Tour Davenport Home at Pioneer Days
Pioneer days hits the Rock Island Arsenal in a little more than a week.
The two-day event includes tours of the historic Colonel Davenport House.
This morning we bring you a look at the life and death of one of Rock Island’s earliest settlers as we take you Inside the Gates.
Finished in 1834, the Colonel George Davenport House was a showcase, perched on the shore of the mighty Mississippi. But his success was preceded by a series of rarely known twists and turns.
Judy Tumbleson with Davenport House Historical Foundation tells Local 4 News, “He was actually a British citizen and he came to this country on his uncle’s merchant ship, and in helping rescue a crewman that had fallen overboard he managed to break his leg. Not wanting to bring a man with a broken let to sea, he was abandoned here in the U.S. Ironically, decades later the city of Davenport would be named in his honor. But the real shocker is that his given name was not George Davenport at all. His name was actually John King. That’s right, John King. It is unclear exactly when, but King changed his name to George Davenport.

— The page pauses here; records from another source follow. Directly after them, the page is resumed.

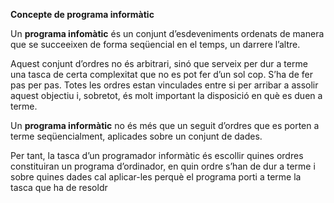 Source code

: **Concepte de programa informàtic**

Un **programa infomàtic** és un conjunt d’esdeveniments ordenats de manera
que se succeeixen de forma seqüencial en el temps, un darrere l’altre.

Aquest conjunt d’ordres no és arbitrari, sinó que serveix per dur a terme una tasca
de certa complexitat que no es pot fer d’un sol cop. S’ha de fer pas per pas. Totes
les ordres estan vinculades entre si per arribar a assolir aquest objectiu i, sobretot,
és molt important la disposició en què es duen a terme.

Un **programa informàtic** no és més que un seguit d’ordres que es porten a
terme seqüencialment, aplicades sobre un conjunt de dades.

Per tant, la tasca d’un programador informàtic és escollir quines ordres constituiran
un programa d’ordinador, en quin ordre s’han de dur a terme i sobre quines
dades cal aplicar-les perquè el programa porti a terme la tasca que ha de resoldr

“At that time it was looking like we were going to have another war with the British. It was probably just a way to protect his identity, so his family didn’t feel like he was fighting against them,” says Tumbleson.
He first arrived on Rock Island in 1816 when the Army built Form Armstrong on the edge of the western frontier. He was no longer in the Army himself, but had a job helping provide supplied to soldiers, and eventually he found a new clientele.
Tumbleson says, “He had a really good relationship with the Native Americans.”
He would provide supplies in return for trapped furs, ultimately earning enough for his family’s fancy home.
“The house was built to show investors principally and easterners that this was not a backwards uncivilized territory,” says Tumbleson.
Davenport had become an entrepreneur and began trying to get America’s very first railroad bridge across the Mississippi built alongside his property. His legacy grew as he raised large amounts of money in hopes of luring the railroad.
On July 4, 1845, his family left the island for the holiday. But Davenport stayed home. And a traveling gang called the Banditti of the Prairie came calling, looking for that money. According to Davenport’s accounts, he was shot in the leg and then tortured.
“They would use buckets of water to revive him. They were convinced that the money to raise the railroad was in the house, and they would be able to get that money,” Tumbleson tells Local 4 News.
But the money was not there. It was in the bank. So, the gang stole his watch and $600 in Missouri bank notes. Before dying from his injuries, Davenport gave a description of the thieves and a reward was offered.
“They were caught tried and hanged in downtown Rock Island,” says Tumbleson.
They may have killed the man who settled the land but they could not kill his legacy, which lives on in the house perched on the shore of the mighty Mississippi.